Bugün (1 Ağustos) vefatının sene-i devriyesi vesilesiyle Efendi Babamız Ali Haydar Ahıshavî (Kuddise Sirruhû) hazretlerini hayırla ve minnetle yâd ediyoruz.
Ali Haydar Efendinin (Kuddise Sirruhû) vazife yaptığı dönemde, Moğol istilası, Hülagü baskını, Haçlı seferleri gibi tarihte İslâmiyet’e, ilimden fikre ve medeniyet yıkımına kadar pek çok açıdan darbe vuran belalara bir yenisi olarak, I. Dünya savaşı gibi bir büyük bela daha eklenmiştir. Dönemin en güçlü medeniyeti olan Osmanlı, zulüm ve insanlık sınırlarını zorlayan ittifakların karşısında, yedi düvelin boy hedefi ve tarihin şahit olduğu en alçak paylaşımın muhatabı haline getirilmiş bir durumdadır.
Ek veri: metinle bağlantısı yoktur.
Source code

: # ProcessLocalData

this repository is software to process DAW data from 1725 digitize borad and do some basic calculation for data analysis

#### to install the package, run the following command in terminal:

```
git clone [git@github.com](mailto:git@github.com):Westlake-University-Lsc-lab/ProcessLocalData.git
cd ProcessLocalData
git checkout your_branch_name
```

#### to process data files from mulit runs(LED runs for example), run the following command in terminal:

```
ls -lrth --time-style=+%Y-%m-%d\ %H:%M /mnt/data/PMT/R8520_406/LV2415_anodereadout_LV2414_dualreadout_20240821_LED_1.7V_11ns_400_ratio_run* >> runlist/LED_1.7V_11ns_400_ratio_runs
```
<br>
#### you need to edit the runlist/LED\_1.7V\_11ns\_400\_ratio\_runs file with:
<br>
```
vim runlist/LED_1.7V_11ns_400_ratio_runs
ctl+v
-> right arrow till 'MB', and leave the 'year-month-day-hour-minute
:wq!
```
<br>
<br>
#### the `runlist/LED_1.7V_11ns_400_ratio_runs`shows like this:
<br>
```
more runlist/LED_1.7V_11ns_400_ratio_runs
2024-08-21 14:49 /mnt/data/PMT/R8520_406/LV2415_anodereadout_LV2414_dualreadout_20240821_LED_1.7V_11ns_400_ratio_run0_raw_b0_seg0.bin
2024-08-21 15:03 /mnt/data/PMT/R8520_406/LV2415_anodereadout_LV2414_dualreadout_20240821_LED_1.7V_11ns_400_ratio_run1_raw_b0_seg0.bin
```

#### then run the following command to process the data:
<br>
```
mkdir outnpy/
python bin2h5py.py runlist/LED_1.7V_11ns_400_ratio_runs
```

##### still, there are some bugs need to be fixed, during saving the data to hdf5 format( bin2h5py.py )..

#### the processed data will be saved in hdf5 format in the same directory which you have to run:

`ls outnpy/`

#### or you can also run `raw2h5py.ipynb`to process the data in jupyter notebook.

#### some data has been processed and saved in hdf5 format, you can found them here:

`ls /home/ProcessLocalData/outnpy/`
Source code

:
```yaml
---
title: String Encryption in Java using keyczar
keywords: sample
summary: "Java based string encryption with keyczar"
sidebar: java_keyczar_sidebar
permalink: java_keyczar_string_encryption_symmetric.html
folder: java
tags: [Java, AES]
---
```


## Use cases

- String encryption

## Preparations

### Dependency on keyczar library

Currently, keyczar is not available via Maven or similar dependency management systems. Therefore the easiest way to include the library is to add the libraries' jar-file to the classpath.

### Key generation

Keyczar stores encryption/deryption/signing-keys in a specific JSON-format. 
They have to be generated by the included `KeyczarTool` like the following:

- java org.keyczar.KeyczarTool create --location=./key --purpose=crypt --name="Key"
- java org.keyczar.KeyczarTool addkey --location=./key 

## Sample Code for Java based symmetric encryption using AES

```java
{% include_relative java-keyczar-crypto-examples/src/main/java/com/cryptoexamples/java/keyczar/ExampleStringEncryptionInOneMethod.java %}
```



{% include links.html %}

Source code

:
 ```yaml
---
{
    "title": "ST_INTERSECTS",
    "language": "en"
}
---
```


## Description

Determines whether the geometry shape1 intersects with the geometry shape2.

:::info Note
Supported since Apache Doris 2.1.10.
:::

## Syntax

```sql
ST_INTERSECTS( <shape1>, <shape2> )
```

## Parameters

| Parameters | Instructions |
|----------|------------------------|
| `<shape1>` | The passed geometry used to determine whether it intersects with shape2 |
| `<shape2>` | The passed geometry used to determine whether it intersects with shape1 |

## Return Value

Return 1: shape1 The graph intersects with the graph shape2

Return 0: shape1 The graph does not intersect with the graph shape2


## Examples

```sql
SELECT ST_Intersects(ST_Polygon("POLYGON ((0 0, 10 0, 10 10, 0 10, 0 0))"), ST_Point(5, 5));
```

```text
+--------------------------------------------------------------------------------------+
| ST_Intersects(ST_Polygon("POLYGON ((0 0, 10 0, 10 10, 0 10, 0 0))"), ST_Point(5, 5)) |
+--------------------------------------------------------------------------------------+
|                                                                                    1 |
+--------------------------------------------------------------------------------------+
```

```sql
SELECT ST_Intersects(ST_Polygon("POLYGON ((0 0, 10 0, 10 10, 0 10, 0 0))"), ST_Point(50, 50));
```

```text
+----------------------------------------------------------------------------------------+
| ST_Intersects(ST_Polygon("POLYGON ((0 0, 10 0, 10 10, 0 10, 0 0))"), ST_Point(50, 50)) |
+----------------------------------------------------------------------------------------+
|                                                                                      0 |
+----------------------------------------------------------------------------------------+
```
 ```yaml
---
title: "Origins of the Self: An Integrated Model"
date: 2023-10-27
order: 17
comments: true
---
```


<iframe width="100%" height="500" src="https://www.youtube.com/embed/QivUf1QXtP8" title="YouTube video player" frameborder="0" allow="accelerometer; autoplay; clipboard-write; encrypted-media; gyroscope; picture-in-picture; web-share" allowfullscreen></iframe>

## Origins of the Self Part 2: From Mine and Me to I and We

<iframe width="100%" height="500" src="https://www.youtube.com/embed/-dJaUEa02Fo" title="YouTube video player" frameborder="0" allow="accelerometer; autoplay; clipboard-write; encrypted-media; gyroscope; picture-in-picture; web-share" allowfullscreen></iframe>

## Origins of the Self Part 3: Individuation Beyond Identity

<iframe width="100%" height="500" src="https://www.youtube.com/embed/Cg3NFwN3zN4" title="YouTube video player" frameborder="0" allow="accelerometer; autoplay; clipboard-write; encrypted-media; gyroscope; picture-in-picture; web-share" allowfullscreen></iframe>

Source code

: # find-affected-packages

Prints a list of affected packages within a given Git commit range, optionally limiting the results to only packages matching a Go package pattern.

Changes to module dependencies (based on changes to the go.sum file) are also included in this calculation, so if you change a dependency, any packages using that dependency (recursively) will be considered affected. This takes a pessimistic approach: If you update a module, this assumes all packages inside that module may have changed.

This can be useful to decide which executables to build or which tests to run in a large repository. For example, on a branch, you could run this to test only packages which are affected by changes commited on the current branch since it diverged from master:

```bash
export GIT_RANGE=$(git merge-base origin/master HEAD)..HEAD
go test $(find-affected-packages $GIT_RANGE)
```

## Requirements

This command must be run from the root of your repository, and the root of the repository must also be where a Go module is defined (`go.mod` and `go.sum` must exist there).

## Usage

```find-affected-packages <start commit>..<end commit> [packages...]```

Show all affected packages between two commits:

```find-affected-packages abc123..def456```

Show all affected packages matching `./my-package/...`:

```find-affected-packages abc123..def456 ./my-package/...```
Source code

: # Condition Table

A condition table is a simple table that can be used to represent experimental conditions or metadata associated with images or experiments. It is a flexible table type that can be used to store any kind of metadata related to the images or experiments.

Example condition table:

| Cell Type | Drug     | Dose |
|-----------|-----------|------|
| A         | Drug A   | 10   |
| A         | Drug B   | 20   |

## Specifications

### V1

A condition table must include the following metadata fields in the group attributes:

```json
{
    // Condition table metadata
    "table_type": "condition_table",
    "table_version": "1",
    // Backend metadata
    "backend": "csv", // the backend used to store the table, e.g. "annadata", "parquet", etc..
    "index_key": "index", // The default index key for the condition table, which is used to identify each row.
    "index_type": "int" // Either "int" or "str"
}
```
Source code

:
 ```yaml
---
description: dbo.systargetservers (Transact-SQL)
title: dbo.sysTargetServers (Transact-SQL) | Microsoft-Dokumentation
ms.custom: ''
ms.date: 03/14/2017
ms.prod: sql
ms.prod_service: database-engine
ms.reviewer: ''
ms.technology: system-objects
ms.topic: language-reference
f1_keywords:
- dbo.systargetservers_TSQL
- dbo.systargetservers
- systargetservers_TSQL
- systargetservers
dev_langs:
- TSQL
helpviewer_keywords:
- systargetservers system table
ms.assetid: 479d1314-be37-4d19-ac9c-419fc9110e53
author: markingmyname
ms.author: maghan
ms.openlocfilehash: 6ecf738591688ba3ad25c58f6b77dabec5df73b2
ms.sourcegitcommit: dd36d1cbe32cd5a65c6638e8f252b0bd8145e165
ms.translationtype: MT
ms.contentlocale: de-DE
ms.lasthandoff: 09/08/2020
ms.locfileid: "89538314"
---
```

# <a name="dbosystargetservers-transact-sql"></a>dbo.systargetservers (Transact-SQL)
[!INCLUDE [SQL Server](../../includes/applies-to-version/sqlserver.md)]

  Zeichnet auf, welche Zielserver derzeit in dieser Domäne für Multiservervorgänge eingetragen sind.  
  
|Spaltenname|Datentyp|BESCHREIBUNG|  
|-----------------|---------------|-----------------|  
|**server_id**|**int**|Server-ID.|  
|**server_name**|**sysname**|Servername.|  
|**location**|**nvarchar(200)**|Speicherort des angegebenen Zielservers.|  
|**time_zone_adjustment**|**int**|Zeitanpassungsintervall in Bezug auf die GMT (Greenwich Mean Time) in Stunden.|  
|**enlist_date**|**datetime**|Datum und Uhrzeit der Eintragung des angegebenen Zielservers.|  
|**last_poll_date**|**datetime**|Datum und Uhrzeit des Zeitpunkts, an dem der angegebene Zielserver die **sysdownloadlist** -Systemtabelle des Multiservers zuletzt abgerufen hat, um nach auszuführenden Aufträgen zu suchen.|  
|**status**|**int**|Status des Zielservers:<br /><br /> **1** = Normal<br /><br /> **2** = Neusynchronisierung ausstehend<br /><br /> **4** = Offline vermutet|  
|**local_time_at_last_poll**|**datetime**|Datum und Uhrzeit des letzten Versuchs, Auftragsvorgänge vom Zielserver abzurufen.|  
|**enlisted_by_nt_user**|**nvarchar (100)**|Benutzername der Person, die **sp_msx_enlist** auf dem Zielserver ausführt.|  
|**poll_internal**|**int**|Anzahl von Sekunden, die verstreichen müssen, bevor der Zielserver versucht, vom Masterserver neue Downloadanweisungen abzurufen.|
Benzer durumlara düşmüş olan toprakların bu gibi dönemlerinde, maddeden manaya, yıkılan her unsurun küllerinden doğmasına vesile niteliğinde, buhrandan çıkışa rehberlik edecek mümtaz şahsiyetler, Allah Te’âlâ’nın birer lütfu olarak, lazım gelen vazifeyi üstlenmek suretiyle devletlerini düzlüğe çıkartmışlardır.
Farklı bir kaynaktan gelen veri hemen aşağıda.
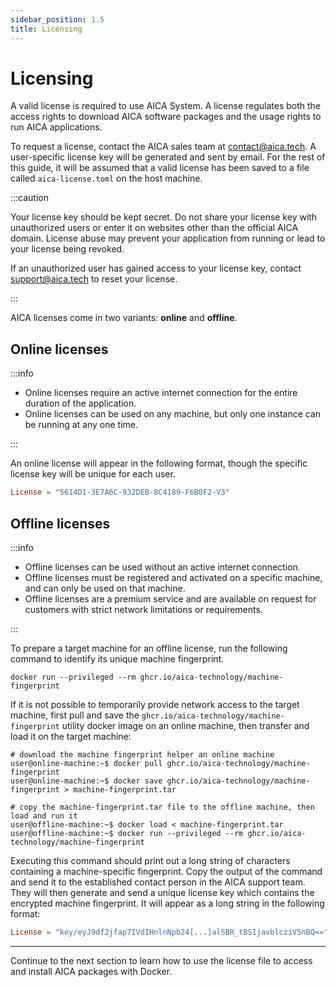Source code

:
 ```yaml
---
sidebar_position: 1.5
title: Licensing
---
```


# Licensing

A valid license is required to use AICA System. A license regulates both the access rights to download AICA software
packages and the usage rights to run AICA applications.

To request a license, contact the AICA sales team at contact@aica.tech. A user-specific license key will be generated
and sent by email. For the rest of this guide, it will be assumed that a valid license has been saved to a file called
`aica-license.toml` on the host machine.

:::caution

Your license key should be kept secret. Do not share your license key with unauthorized users or enter it on websites
other than the official AICA domain. License abuse may prevent your application from running or lead to your license
being revoked.

If an unauthorized user has gained access to your license key, contact support@aica.tech to reset your license.

:::

AICA licenses come in two variants: **online** and **offline**.

## Online licenses

:::info

- Online licenses require an active internet connection for the entire duration of the application.
- Online licenses can be used on any machine, but only one instance can be running at any one time.

:::

An online license will appear in the following format, though the specific license key will be unique for each user.

```toml title="aica-license.toml"
License = "5614D1-3E7A6C-932DEB-8C4189-F6B0F2-V3"
```

## Offline licenses

:::info

- Offline licenses can be used without an active internet connection.
- Offline licenses must be registered and activated on a specific machine, and can only be used on that machine.
- Offline licenses are a premium service and are available on request for customers with strict network limitations or
  requirements.

:::

To prepare a target machine for an offline license, run the following command to identify its unique machine
fingerprint.

```shell
docker run --privileged --rm ghcr.io/aica-technology/machine-fingerprint
```

If it is not possible to temporarily provide network access to the target machine, first pull and save
the `ghcr.io/aica-technology/machine-fingerprint` utility docker image on an online machine, then transfer and load it
on the target machine:

```shell
# download the machine fingerprint helper an online machine
user@online-machine:~$ docker pull ghcr.io/aica-technology/machine-fingerprint
user@online-machine:~$ docker save ghcr.io/aica-technology/machine-fingerprint > machine-fingerprint.tar

# copy the machine-fingerprint.tar file to the offline machine, then load and run it
user@offline-machine:~$ docker load < machine-fingerprint.tar
user@offline-machine:~$ docker run --privileged --rm ghcr.io/aica-technology/machine-fingerprint
```

Executing this command should print out a long string of characters containing a machine-specific fingerprint. Copy the
output of the command and send it to the established contact person in the AICA support team. They will then generate
and send a unique license key which contains the encrypted machine fingerprint. It will appear as a long string in the
following format:

```toml title="aica-license.toml"
License = "key/eyJ9df2jfap7IVdIHnlnNpb24[...]alSBR_tBSIjavblcziV5nBQ=="
```

---

Continue to the next section to learn how to use the license file to access and install AICA packages with Docker.
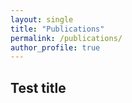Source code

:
 ```yaml
---
layout: single
title: "Publications"
permalink: /publications/
author_profile: true
---
```


## Test title
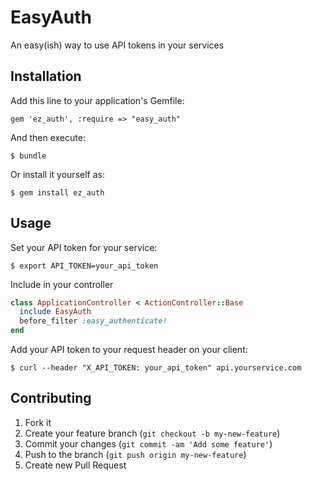 # EasyAuth

An easy(ish) way to use API tokens in your services

## Installation

Add this line to your application's Gemfile:

    gem 'ez_auth', :require => "easy_auth"

And then execute:

    $ bundle

Or install it yourself as:

    $ gem install ez_auth

## Usage

Set your API token for your service:

    $ export API_TOKEN=your_api_token

Include in your controller

```ruby
class ApplicationController < ActionController::Base
  include EasyAuth
  before_filter :easy_authenticate!
end
```

Add your API token to your request header on your client:

    $ curl --header "X_API_TOKEN: your_api_token" api.yourservice.com

## Contributing

1. Fork it
2. Create your feature branch (`git checkout -b my-new-feature`)
3. Commit your changes (`git commit -am 'Add some feature'`)
4. Push to the branch (`git push origin my-new-feature`)
5. Create new Pull Request
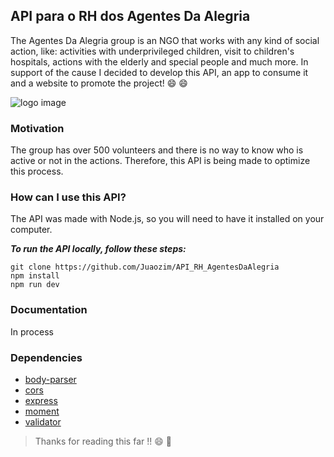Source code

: ## API para o RH dos Agentes Da Alegria
  The Agentes Da Alegria group is an NGO that works with any kind of social action,
  like: activities with underprivileged children, visit to children's hospitals, actions with the elderly and special people and much more. 
  In support of the cause I decided to develop this API, an app to consume it and a website to promote the project!  :smile: :smile:

![logo image](./logo.jpg)

### Motivation
  The group has over 500 volunteers and there is no way to know who is active or not in the actions.
  Therefore, this API is being made to optimize this process.

### How can I use this API?
  The API was made with Node.js, so you will need to have it installed on your computer.

  ***To run the API locally, follow these steps:***
```
git clone https://github.com/Juaozim/API_RH_AgentesDaAlegria
npm install
npm run dev
```
### Documentation
  In process

### Dependencies
- [body-parser](https://www.npmjs.com/package/body-parser)
- [cors](https://www.npmjs.com/package/cors)
- [express](https://www.npmjs.com/package/express)
- [moment](https://www.npmjs.com/package/moment)
- [validator](https://www.npmjs.com/package/validator)
  
  
> Thanks for reading this far !!   :smile: :yellow_heart:

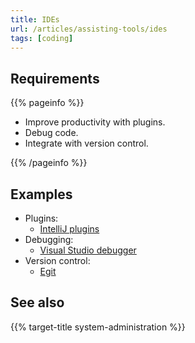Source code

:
 ```yaml
---
title: IDEs
url: /articles/assisting-tools/ides
tags: [coding]
---
```


## Requirements

{{% pageinfo %}}

* Improve productivity with plugins.
* Debug code.
* Integrate with version control.

{{% /pageinfo %}}

## Examples

* Plugins:
  * [IntelliJ plugins](https://www.jetbrains.com/help/idea/managing-plugins.html)
* Debugging:
  * [Visual Studio debugger](https://learn.microsoft.com/en-us/visualstudio/debugger)
* Version control:
  * [Egit](https://eclipse.dev/egit/)

## See also

{{% target-title system-administration %}}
İnsan kıyımının ve yeryüzünde ayakta bulunan ne varsa hepsinin yıkıma uğradığı bir dönemde kimi âlimler izzetini, ilmî dirayetini kaybetmiş, kimileriyse ilmî çizgilerini muhafaza edebilmişseler de, siyasi meselelerde yaşamış oldukları fikrî bunalım sebebiyle önemli hatalara duçar olmuş, mümtaz devlet adamlarının hatta sultanların karşısında konuşlanma talihsizliğine uğramışlardır. İlmî kadrolardan askerî kadrolara hepsinin paramparça oluşu, ilmî kadroya mensup kimilerinin dış mihrakların ümmet içerisine sokmuş oldukları birtakım karanlık isimlerin fikirlerine meyletmeleri mevcut durumu, içinden çıkılması güç, daha da derin bir sorun sarmalına sürüklemiştir.
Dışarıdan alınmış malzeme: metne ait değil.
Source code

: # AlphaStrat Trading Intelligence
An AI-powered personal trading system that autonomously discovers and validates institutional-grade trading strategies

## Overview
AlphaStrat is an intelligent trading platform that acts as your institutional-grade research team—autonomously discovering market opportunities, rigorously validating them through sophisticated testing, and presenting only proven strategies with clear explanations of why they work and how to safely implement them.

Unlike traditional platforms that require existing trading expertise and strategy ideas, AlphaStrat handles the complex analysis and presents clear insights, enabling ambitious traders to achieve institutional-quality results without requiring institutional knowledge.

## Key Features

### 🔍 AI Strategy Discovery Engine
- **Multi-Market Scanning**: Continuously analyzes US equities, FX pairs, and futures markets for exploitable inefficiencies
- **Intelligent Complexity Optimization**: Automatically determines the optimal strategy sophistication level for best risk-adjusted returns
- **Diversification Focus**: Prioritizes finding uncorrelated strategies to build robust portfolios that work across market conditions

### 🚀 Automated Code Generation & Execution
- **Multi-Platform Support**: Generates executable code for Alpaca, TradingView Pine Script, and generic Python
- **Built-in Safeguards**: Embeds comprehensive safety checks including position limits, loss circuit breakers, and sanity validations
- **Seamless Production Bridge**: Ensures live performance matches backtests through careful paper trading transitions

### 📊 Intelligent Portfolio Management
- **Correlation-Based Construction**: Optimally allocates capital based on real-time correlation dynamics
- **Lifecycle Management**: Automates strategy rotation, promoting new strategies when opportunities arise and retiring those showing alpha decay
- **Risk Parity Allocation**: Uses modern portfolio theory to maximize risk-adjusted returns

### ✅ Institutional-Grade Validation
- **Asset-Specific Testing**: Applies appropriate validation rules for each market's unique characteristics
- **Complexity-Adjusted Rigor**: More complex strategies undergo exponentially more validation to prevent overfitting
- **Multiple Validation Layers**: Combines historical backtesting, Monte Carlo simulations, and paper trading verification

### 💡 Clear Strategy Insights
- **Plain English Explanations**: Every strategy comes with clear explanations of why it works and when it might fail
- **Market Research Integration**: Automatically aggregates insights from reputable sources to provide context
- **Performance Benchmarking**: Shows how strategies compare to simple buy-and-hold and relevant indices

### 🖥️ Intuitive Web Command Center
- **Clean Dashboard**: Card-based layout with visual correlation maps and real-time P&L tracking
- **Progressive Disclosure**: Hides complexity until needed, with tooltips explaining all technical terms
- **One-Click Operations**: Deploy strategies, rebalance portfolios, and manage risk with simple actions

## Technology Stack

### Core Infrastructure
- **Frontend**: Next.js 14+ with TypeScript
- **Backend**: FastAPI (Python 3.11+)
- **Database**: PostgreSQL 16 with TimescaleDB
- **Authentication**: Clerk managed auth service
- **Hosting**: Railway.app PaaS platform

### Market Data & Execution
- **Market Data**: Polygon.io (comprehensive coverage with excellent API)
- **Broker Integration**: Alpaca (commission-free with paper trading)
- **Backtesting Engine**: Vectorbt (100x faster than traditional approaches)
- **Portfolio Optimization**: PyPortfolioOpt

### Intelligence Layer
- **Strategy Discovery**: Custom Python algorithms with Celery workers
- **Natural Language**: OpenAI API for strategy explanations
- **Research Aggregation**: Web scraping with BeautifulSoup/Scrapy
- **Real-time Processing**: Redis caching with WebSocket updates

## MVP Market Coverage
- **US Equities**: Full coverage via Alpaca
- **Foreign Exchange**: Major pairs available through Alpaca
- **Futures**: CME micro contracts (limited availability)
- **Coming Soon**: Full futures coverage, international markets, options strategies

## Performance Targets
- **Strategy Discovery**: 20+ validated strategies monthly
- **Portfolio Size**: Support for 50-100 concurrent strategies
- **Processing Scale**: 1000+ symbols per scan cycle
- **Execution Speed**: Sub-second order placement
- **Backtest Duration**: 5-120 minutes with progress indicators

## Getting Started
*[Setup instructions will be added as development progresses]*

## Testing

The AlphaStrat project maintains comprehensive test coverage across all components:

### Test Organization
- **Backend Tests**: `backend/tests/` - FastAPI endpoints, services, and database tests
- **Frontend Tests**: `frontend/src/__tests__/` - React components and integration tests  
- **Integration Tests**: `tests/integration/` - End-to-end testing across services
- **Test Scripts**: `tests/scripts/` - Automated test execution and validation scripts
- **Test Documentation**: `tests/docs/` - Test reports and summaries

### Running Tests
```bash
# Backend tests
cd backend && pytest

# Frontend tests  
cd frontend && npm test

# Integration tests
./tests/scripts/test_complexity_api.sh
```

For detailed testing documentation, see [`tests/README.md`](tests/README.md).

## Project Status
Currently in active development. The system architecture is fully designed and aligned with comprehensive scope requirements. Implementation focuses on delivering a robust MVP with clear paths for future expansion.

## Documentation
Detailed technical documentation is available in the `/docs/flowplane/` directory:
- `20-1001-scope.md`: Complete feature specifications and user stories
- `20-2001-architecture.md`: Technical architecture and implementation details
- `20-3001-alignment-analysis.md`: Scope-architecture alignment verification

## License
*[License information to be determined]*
Çağın dirayetli olduğu düşünülen âlimlerinin modernist akımın sihrine kapılarak o yöne meylettikleri, âlim olarak bel bağlanılanların belki de gelmiş geçmiş en büyük padişahlardan birinin hal edilmesi yönünde fetva verecek kadar şuurlarını kaybettikleri, fikir adamı denilerek el üstünde tutulan ve rehber, önder kabul edilenlerin, Batı’nın figüranı haline gelmiş sözde fikir sahibi isimlere kapılıp sürüklendikleri ve en acısı da, hilafetin ve saltanatın kaldırılması yönünde en büyük rolü âlim olarak bilinen kimselerin yüklendiği feci bir dönem yaşanmıştır. Bu dramatik dönemde yine ümmetin kendi içerisinden, bu kutlu davanın müdavimi büyük isimler, vazifeyi devralma noktasında, kellelerini koltuk altına alarak canları pahasına mücadeleye atılma hususunda hiç tereddüt etmemişlerdir.
İşte Ali Haydar Ahıshavî (Kuddise Sirruhû) Hazretleri, böyle bir dönemde gerek ilmî alanda, gerek fikrî alanda, gerekse de siyasi alanda çizgisini izzetli bir şekilde muhafaza edebilmiş, bütün mücadelelerine rağmen engel olamadıkları değişimle ümmetin üzerine bir karabasan misali çöken yeni rejimin bütün baskılarına, hukuksuzluk ve adaletsizlik dolu dayatmalarına olanca gücüyle karşı koymuş, tarihteki eşsiz şahsiyetlerden birisidir.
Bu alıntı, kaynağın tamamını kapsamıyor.